Please return all of the records verbatim, with the pictures omitted.

* **Record set**:
--- START ---

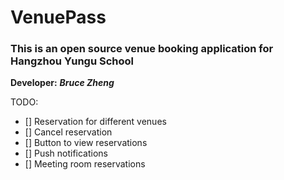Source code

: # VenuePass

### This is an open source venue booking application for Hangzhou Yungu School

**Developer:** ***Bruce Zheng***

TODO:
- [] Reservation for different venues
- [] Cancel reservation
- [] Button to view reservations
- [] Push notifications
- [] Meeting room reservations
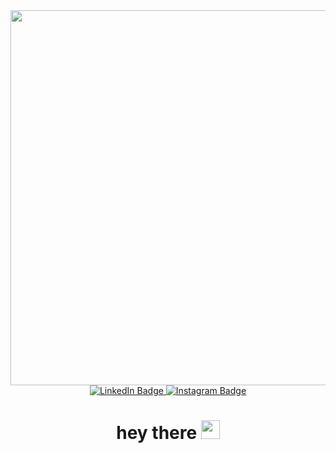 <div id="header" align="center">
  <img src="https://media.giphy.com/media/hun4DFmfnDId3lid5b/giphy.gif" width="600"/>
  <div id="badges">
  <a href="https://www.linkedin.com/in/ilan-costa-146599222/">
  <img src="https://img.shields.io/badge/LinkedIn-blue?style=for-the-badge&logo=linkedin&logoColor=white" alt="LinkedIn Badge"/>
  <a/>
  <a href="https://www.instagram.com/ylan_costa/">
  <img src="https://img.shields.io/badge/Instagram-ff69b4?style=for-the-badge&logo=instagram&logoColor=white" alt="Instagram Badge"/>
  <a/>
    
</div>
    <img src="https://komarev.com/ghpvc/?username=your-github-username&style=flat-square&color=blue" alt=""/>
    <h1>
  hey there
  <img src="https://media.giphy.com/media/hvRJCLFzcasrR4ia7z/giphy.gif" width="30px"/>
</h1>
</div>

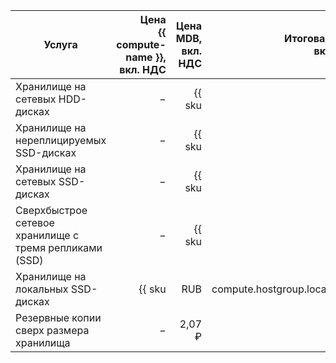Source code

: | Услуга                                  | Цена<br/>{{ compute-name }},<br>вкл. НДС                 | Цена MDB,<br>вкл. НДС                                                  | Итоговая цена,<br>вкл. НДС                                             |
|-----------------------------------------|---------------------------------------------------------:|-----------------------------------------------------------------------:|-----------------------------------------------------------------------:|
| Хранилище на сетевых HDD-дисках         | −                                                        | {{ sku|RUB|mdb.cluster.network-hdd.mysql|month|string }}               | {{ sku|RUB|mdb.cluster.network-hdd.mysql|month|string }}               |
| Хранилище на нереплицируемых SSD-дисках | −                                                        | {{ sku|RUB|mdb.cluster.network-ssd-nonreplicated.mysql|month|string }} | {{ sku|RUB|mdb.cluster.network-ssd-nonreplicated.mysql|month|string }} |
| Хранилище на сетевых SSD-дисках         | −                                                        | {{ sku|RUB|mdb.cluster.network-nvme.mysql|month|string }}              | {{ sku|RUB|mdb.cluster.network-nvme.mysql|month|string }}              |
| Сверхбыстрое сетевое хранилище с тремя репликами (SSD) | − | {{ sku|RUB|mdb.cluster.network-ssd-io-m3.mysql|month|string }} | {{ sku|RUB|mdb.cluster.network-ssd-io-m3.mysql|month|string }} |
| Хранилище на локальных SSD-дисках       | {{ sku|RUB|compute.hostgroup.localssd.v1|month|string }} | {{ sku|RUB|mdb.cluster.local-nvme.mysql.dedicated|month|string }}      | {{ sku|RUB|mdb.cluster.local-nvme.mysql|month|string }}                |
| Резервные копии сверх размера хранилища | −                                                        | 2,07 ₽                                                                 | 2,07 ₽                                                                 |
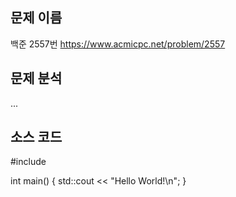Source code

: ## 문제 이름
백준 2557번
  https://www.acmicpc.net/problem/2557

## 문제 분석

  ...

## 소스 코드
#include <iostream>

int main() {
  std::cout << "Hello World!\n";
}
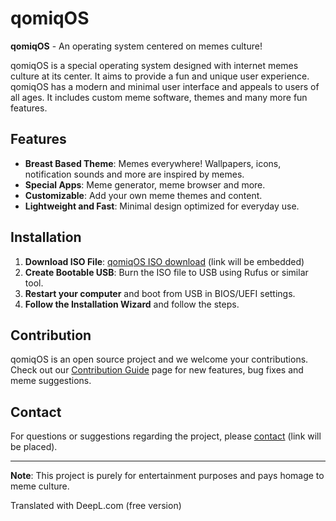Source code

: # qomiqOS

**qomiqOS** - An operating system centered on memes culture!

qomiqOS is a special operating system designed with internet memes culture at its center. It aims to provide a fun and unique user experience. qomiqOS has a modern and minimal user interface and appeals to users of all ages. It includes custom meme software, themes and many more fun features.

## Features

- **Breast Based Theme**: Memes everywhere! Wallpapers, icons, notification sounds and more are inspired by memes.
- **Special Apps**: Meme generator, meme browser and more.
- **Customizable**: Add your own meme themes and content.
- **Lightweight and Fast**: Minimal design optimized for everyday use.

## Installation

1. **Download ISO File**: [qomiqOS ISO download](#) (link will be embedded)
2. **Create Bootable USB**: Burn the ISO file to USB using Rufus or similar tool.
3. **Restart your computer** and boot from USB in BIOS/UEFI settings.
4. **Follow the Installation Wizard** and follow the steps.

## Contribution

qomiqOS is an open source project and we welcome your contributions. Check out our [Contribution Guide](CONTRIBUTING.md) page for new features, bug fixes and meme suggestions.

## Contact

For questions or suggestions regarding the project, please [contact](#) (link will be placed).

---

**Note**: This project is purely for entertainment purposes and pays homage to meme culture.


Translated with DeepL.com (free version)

--- END ---

* **Answer area**:
Source code

: # VenuePass

### This is an open source venue booking application for Hangzhou Yungu School

**Developer:** ***Bruce Zheng***

TODO:
- [] Reservation for different venues
- [] Cancel reservation
- [] Button to view reservations
- [] Push notifications
- [] Meeting room reservations
 <div id="header" align="center">
  <img src="https://media.giphy.com/media/hun4DFmfnDId3lid5b/giphy.gif" width="600"/>
  <div id="badges">
  <a href="https://www.linkedin.com/in/ilan-costa-146599222/">
  <img src="https://img.shields.io/badge/LinkedIn-blue?style=for-the-badge&logo=linkedin&logoColor=white" alt="LinkedIn Badge"/>
  <a/>
  <a href="https://www.instagram.com/ylan_costa/">
  <img src="https://img.shields.io/badge/Instagram-ff69b4?style=for-the-badge&logo=instagram&logoColor=white" alt="Instagram Badge"/>
  <a/>
    
</div>
    <img src="https://komarev.com/ghpvc/?username=your-github-username&style=flat-square&color=blue" alt=""/>
    <h1>
  hey there
  <img src="https://media.giphy.com/media/hvRJCLFzcasrR4ia7z/giphy.gif" width="30px"/>
</h1>
</div>

Source code

: | Услуга                                  | Цена<br/>{{ compute-name }},<br>вкл. НДС                 | Цена MDB,<br>вкл. НДС                                                  | Итоговая цена,<br>вкл. НДС                                             |
|-----------------------------------------|---------------------------------------------------------:|-----------------------------------------------------------------------:|-----------------------------------------------------------------------:|
| Хранилище на сетевых HDD-дисках         | −                                                        | {{ sku|RUB|mdb.cluster.network-hdd.mysql|month|string }}               | {{ sku|RUB|mdb.cluster.network-hdd.mysql|month|string }}               |
| Хранилище на нереплицируемых SSD-дисках | −                                                        | {{ sku|RUB|mdb.cluster.network-ssd-nonreplicated.mysql|month|string }} | {{ sku|RUB|mdb.cluster.network-ssd-nonreplicated.mysql|month|string }} |
| Хранилище на сетевых SSD-дисках         | −                                                        | {{ sku|RUB|mdb.cluster.network-nvme.mysql|month|string }}              | {{ sku|RUB|mdb.cluster.network-nvme.mysql|month|string }}              |
| Сверхбыстрое сетевое хранилище с тремя репликами (SSD) | − | {{ sku|RUB|mdb.cluster.network-ssd-io-m3.mysql|month|string }} | {{ sku|RUB|mdb.cluster.network-ssd-io-m3.mysql|month|string }} |
| Хранилище на локальных SSD-дисках       | {{ sku|RUB|compute.hostgroup.localssd.v1|month|string }} | {{ sku|RUB|mdb.cluster.local-nvme.mysql.dedicated|month|string }}      | {{ sku|RUB|mdb.cluster.local-nvme.mysql|month|string }}                |
| Резервные копии сверх размера хранилища | −                                                        | 2,07 ₽                                                                 | 2,07 ₽                                                                 |
Source code

: ## 문제 이름
백준 2557번
  https://www.acmicpc.net/problem/2557

## 문제 분석

  ...

## 소스 코드
#include <iostream>

int main() {
  std::cout << "Hello World!\n";
}
Source code

: # qomiqOS

**qomiqOS** - An operating system centered on memes culture!

qomiqOS is a special operating system designed with internet memes culture at its center. It aims to provide a fun and unique user experience. qomiqOS has a modern and minimal user interface and appeals to users of all ages. It includes custom meme software, themes and many more fun features.

## Features

- **Breast Based Theme**: Memes everywhere! Wallpapers, icons, notification sounds and more are inspired by memes.
- **Special Apps**: Meme generator, meme browser and more.
- **Customizable**: Add your own meme themes and content.
- **Lightweight and Fast**: Minimal design optimized for everyday use.

## Installation

1. **Download ISO File**: [qomiqOS ISO download](#) (link will be embedded)
2. **Create Bootable USB**: Burn the ISO file to USB using Rufus or similar tool.
3. **Restart your computer** and boot from USB in BIOS/UEFI settings.
4. **Follow the Installation Wizard** and follow the steps.

## Contribution

qomiqOS is an open source project and we welcome your contributions. Check out our [Contribution Guide](CONTRIBUTING.md) page for new features, bug fixes and meme suggestions.

## Contact

For questions or suggestions regarding the project, please [contact](#) (link will be placed).

---

**Note**: This project is purely for entertainment purposes and pays homage to meme culture.


Translated with DeepL.com (free version)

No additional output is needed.